Each record below needs to be written out exactly as it appears.

━━━━━ DATA PROVIDED ━━━━━

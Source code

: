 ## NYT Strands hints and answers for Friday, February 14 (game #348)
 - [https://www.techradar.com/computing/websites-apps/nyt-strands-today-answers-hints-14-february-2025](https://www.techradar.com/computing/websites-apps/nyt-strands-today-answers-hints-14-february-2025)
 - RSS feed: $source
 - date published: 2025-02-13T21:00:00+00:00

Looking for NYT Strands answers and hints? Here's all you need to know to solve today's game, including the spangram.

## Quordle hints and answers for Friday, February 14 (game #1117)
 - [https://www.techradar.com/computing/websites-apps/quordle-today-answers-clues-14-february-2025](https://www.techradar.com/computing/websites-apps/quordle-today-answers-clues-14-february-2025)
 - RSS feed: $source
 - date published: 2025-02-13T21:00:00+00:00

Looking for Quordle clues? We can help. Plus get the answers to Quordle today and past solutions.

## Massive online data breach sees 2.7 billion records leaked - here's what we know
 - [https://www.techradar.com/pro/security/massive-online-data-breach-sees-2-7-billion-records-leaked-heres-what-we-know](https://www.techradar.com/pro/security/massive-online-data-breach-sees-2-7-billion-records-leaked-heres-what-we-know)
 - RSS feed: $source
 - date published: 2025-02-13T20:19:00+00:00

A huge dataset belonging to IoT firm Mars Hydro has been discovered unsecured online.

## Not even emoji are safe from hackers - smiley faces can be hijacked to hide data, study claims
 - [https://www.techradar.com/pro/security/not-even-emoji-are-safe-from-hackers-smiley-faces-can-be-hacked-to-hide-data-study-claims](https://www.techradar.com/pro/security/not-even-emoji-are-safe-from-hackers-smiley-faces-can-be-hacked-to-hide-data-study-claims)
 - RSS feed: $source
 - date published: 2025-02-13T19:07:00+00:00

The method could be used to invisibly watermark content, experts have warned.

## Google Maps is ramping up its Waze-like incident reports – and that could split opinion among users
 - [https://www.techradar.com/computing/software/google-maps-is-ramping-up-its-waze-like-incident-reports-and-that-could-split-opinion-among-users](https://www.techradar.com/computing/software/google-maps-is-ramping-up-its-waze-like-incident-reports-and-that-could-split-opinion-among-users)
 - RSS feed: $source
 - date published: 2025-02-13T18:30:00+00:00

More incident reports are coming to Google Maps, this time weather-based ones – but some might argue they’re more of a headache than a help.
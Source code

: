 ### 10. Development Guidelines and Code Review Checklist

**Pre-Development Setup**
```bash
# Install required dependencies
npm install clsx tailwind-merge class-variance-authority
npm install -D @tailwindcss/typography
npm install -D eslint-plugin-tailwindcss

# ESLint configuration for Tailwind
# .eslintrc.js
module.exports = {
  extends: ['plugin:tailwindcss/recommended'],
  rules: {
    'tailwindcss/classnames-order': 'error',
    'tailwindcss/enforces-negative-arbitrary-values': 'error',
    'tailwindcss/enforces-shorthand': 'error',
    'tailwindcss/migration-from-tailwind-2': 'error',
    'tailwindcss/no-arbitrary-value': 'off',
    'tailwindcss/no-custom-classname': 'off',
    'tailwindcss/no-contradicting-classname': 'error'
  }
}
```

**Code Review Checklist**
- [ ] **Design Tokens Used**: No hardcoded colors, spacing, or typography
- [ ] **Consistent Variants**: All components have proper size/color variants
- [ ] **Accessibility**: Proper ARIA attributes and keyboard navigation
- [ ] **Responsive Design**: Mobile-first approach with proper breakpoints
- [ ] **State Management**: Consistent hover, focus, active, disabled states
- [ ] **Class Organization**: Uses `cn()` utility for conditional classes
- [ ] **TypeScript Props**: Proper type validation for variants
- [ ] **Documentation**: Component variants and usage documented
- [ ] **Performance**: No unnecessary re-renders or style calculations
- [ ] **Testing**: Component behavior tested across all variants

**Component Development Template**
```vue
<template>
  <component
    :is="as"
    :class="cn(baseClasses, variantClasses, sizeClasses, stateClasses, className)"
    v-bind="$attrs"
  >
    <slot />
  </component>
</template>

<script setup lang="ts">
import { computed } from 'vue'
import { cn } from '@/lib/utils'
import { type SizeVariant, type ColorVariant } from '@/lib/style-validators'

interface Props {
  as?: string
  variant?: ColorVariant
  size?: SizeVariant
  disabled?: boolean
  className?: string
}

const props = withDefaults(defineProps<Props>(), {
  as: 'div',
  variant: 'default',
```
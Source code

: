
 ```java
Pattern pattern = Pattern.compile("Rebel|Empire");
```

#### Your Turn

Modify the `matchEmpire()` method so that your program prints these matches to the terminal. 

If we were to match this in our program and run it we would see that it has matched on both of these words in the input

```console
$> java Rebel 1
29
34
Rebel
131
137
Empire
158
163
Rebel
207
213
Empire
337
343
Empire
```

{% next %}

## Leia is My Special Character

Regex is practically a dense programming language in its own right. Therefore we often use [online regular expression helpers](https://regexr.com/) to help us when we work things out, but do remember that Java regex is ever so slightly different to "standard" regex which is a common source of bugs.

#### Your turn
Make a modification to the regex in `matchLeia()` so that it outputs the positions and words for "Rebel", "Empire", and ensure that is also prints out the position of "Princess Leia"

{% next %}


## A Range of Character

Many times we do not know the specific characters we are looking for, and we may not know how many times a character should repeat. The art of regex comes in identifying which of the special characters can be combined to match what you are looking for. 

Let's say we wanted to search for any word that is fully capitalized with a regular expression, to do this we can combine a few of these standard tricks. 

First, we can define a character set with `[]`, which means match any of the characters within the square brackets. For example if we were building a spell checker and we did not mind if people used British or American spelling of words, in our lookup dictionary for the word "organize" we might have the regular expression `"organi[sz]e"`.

━━━━━

**SOLUTION TO THIS EXERCISE:**
Source code

: ## NYT Strands hints and answers for Friday, February 14 (game #348)
 - [https://www.techradar.com/computing/websites-apps/nyt-strands-today-answers-hints-14-february-2025](https://www.techradar.com/computing/websites-apps/nyt-strands-today-answers-hints-14-february-2025)
 - RSS feed: $source
 - date published: 2025-02-13T21:00:00+00:00

Looking for NYT Strands answers and hints? Here's all you need to know to solve today's game, including the spangram.

## Quordle hints and answers for Friday, February 14 (game #1117)
 - [https://www.techradar.com/computing/websites-apps/quordle-today-answers-clues-14-february-2025](https://www.techradar.com/computing/websites-apps/quordle-today-answers-clues-14-february-2025)
 - RSS feed: $source
 - date published: 2025-02-13T21:00:00+00:00

Looking for Quordle clues? We can help. Plus get the answers to Quordle today and past solutions.

## Massive online data breach sees 2.7 billion records leaked - here's what we know
 - [https://www.techradar.com/pro/security/massive-online-data-breach-sees-2-7-billion-records-leaked-heres-what-we-know](https://www.techradar.com/pro/security/massive-online-data-breach-sees-2-7-billion-records-leaked-heres-what-we-know)
 - RSS feed: $source
 - date published: 2025-02-13T20:19:00+00:00

A huge dataset belonging to IoT firm Mars Hydro has been discovered unsecured online.

## Not even emoji are safe from hackers - smiley faces can be hijacked to hide data, study claims
 - [https://www.techradar.com/pro/security/not-even-emoji-are-safe-from-hackers-smiley-faces-can-be-hacked-to-hide-data-study-claims](https://www.techradar.com/pro/security/not-even-emoji-are-safe-from-hackers-smiley-faces-can-be-hacked-to-hide-data-study-claims)
 - RSS feed: $source
 - date published: 2025-02-13T19:07:00+00:00

The method could be used to invisibly watermark content, experts have warned.

## Google Maps is ramping up its Waze-like incident reports – and that could split opinion among users
 - [https://www.techradar.com/computing/software/google-maps-is-ramping-up-its-waze-like-incident-reports-and-that-could-split-opinion-among-users](https://www.techradar.com/computing/software/google-maps-is-ramping-up-its-waze-like-incident-reports-and-that-could-split-opinion-among-users)
 - RSS feed: $source
 - date published: 2025-02-13T18:30:00+00:00

More incident reports are coming to Google Maps, this time weather-based ones – but some might argue they’re more of a headache than a help.
Source code

: ### 10. Development Guidelines and Code Review Checklist

**Pre-Development Setup**
```bash
# Install required dependencies
npm install clsx tailwind-merge class-variance-authority
npm install -D @tailwindcss/typography
npm install -D eslint-plugin-tailwindcss

# ESLint configuration for Tailwind
# .eslintrc.js
module.exports = {
  extends: ['plugin:tailwindcss/recommended'],
  rules: {
    'tailwindcss/classnames-order': 'error',
    'tailwindcss/enforces-negative-arbitrary-values': 'error',
    'tailwindcss/enforces-shorthand': 'error',
    'tailwindcss/migration-from-tailwind-2': 'error',
    'tailwindcss/no-arbitrary-value': 'off',
    'tailwindcss/no-custom-classname': 'off',
    'tailwindcss/no-contradicting-classname': 'error'
  }
}
```

**Code Review Checklist**
- [ ] **Design Tokens Used**: No hardcoded colors, spacing, or typography
- [ ] **Consistent Variants**: All components have proper size/color variants
- [ ] **Accessibility**: Proper ARIA attributes and keyboard navigation
- [ ] **Responsive Design**: Mobile-first approach with proper breakpoints
- [ ] **State Management**: Consistent hover, focus, active, disabled states
- [ ] **Class Organization**: Uses `cn()` utility for conditional classes
- [ ] **TypeScript Props**: Proper type validation for variants
- [ ] **Documentation**: Component variants and usage documented
- [ ] **Performance**: No unnecessary re-renders or style calculations
- [ ] **Testing**: Component behavior tested across all variants

**Component Development Template**
```vue
<template>
  <component
    :is="as"
    :class="cn(baseClasses, variantClasses, sizeClasses, stateClasses, className)"
    v-bind="$attrs"
  >
    <slot />
  </component>
</template>

<script setup lang="ts">
import { computed } from 'vue'
import { cn } from '@/lib/utils'
import { type SizeVariant, type ColorVariant } from '@/lib/style-validators'

interface Props {
  as?: string
  variant?: ColorVariant
  size?: SizeVariant
  disabled?: boolean
  className?: string
}

const props = withDefaults(defineProps<Props>(), {
  as: 'div',
  variant: 'default',
```
Source code

:
 ```java
Pattern pattern = Pattern.compile("Rebel|Empire");
```

#### Your Turn

Modify the `matchEmpire()` method so that your program prints these matches to the terminal. 

If we were to match this in our program and run it we would see that it has matched on both of these words in the input

```console
$> java Rebel 1
29
34
Rebel
131
137
Empire
158
163
Rebel
207
213
Empire
337
343
Empire
```

{% next %}

## Leia is My Special Character

Regex is practically a dense programming language in its own right. Therefore we often use [online regular expression helpers](https://regexr.com/) to help us when we work things out, but do remember that Java regex is ever so slightly different to "standard" regex which is a common source of bugs.

#### Your turn
Make a modification to the regex in `matchLeia()` so that it outputs the positions and words for "Rebel", "Empire", and ensure that is also prints out the position of "Princess Leia"

{% next %}


## A Range of Character

Many times we do not know the specific characters we are looking for, and we may not know how many times a character should repeat. The art of regex comes in identifying which of the special characters can be combined to match what you are looking for. 

Let's say we wanted to search for any word that is fully capitalized with a regular expression, to do this we can combine a few of these standard tricks. 

First, we can define a character set with `[]`, which means match any of the characters within the square brackets. For example if we were building a spell checker and we did not mind if people used British or American spelling of words, in our lookup dictionary for the word "organize" we might have the regular expression `"organi[sz]e"`.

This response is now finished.